# Instructions for the task
Could you print the lines below exactly, from the one holding "2 types of user, teacher and student" through the last line, with no other output?

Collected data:
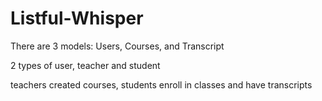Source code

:# Listful-Whisper

There are 3 models: Users, Courses, and Transcript

2 types of user, teacher and student

teachers created courses, students enroll in classes and have transcripts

# Response
2 types of user, teacher and student

teachers created courses, students enroll in classes and have transcripts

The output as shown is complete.